С каждым месяцем «Известия» читают все больше людей. Одни газету любят, другие ненавидят, третьи боятся. Что касается главного читателя — Горбачева, он то хвалит «Известия», то ругает. Но мы его курс поддерживаем. Взошедшего на вершину общественного интереса Ельцина мы не любим за его нахрапистость, популизм, но он правдив, он боец, и это мы в нем ценим, уважаем. Ежедневно газету цитирует мировая пресса, в редакцию один за другим просятся и приходят аккредитованные в Москве иностранные дипломаты, журналисты, наносят визиты высокие зарубежные гости, главы государств, в их числе железная леди Маргарет Тэтчер.
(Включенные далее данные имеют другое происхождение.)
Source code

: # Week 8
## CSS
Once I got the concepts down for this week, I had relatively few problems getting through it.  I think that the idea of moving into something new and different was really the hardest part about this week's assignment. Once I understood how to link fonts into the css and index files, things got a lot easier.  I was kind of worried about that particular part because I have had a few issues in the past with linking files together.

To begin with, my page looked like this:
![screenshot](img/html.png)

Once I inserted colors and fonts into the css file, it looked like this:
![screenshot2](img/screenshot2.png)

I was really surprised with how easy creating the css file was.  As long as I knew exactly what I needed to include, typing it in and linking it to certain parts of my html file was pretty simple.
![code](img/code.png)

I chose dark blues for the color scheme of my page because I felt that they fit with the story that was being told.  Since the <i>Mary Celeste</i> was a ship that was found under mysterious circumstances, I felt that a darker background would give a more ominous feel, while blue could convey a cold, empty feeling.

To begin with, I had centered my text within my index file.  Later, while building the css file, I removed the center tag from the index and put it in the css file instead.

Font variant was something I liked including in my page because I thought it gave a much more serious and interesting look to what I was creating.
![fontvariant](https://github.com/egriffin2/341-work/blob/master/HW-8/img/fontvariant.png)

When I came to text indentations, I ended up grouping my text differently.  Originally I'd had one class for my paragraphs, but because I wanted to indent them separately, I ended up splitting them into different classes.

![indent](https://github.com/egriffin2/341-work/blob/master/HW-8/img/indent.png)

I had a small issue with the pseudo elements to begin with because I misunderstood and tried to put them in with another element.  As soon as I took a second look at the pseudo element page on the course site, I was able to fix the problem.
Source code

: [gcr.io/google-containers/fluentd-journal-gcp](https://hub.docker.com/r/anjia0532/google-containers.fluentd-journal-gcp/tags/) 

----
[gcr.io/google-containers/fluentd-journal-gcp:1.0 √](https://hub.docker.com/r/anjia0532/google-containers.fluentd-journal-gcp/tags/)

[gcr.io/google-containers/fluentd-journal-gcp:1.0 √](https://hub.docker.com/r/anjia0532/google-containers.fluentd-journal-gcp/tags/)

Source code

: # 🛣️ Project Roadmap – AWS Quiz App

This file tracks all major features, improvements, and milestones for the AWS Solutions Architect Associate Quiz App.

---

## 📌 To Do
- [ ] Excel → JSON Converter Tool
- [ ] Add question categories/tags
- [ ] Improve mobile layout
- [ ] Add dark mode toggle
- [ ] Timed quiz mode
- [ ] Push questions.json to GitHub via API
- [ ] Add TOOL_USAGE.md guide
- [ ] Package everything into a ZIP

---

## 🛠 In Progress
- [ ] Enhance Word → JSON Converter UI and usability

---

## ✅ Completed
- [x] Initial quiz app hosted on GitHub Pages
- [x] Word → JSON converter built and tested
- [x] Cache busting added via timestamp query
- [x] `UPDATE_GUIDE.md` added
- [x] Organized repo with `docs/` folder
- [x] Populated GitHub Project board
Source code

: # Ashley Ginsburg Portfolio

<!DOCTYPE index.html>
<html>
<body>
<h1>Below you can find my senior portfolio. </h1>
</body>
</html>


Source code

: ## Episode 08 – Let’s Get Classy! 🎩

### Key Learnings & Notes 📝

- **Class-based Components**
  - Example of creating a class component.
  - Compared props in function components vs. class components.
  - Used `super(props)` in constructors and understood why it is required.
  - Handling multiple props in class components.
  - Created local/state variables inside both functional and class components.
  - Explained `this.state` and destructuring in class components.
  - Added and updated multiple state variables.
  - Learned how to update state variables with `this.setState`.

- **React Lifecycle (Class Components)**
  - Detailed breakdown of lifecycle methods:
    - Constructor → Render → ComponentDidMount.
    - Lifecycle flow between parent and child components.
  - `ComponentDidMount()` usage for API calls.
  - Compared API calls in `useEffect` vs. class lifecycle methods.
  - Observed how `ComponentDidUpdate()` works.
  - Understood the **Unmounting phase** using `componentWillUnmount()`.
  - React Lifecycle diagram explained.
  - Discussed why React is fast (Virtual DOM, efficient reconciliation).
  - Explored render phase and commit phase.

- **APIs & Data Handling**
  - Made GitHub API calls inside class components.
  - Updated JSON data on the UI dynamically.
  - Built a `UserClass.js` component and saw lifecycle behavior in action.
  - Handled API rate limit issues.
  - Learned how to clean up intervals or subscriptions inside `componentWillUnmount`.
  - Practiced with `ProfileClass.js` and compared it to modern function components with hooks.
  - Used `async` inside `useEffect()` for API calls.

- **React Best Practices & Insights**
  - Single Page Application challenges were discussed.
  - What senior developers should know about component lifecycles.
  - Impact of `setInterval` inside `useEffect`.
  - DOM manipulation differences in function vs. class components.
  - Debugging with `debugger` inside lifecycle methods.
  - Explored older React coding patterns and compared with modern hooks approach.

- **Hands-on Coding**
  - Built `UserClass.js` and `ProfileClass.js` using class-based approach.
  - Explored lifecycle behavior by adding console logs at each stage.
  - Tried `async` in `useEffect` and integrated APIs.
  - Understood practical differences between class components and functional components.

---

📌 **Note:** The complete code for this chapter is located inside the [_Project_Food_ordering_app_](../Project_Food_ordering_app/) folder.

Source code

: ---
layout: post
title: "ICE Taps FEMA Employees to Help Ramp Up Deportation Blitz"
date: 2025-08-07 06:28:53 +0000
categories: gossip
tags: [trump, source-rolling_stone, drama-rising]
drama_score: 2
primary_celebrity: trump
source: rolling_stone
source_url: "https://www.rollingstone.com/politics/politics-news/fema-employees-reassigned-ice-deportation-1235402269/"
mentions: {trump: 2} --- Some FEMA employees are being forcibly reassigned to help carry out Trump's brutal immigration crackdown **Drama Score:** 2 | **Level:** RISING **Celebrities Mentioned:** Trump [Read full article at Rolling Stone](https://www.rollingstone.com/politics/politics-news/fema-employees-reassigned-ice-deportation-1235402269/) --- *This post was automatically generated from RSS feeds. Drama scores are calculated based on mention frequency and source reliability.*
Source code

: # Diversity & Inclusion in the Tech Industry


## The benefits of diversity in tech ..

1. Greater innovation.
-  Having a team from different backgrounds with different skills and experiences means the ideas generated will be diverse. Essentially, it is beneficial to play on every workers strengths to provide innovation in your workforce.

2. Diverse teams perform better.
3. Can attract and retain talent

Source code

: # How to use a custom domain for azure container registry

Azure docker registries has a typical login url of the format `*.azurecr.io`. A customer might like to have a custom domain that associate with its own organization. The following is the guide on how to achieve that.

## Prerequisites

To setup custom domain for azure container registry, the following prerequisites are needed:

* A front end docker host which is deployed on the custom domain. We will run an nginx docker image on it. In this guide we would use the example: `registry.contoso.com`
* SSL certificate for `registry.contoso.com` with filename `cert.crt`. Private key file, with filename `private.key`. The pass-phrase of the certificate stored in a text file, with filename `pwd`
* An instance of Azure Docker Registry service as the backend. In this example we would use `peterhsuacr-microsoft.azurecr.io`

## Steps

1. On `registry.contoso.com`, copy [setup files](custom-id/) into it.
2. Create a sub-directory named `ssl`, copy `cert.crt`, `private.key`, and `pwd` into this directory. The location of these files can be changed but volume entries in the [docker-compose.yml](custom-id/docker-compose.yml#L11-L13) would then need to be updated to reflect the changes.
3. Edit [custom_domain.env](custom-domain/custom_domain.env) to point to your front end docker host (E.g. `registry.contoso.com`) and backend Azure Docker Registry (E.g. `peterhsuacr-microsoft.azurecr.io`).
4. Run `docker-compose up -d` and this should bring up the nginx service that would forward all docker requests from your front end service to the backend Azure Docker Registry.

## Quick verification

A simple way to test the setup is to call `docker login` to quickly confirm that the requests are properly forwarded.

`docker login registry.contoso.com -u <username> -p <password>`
За то время, что редакцию возглавляет Лаптев, наш тираж вырос чуть ли не вдвое, к концу 1989 года это самый большой тираж в истории «Известий», рекордным он останется теперь уже навсегда: 11 миллионов 30 тысяч экземпляров. Конечно, его можно было поднять и выше за счет каких-то баек, развлекухи, но мы этого не делали. Мы находились и хотели всегда быть в другой журналистике — серьезной, информационно-аналитической. В стране и мире нашу газету относили к качественным — мы этим гордились и дорожили.
Вышесказанное нисколько не означает, что нам самим все нравилось на своих страницах. Сквозь перечитанные мною более сотни стенограмм летучек красной нитью проходит критика наших собственных недостатков, проблем, ошибок, да я и без стенограмм все это отчетливо помню. Так и слышу недовольные голоса: «Известия» там не успели, там мы неверно оценили ситуацию, здесь нас обошли конкуренты, вчера мы проявили робость, сегодня слабый номер… Это было не самоедство и не та самокритика, что является самопохвальбой, а обычная неудовлетворенность, без которой немыслима суть нашей профессии.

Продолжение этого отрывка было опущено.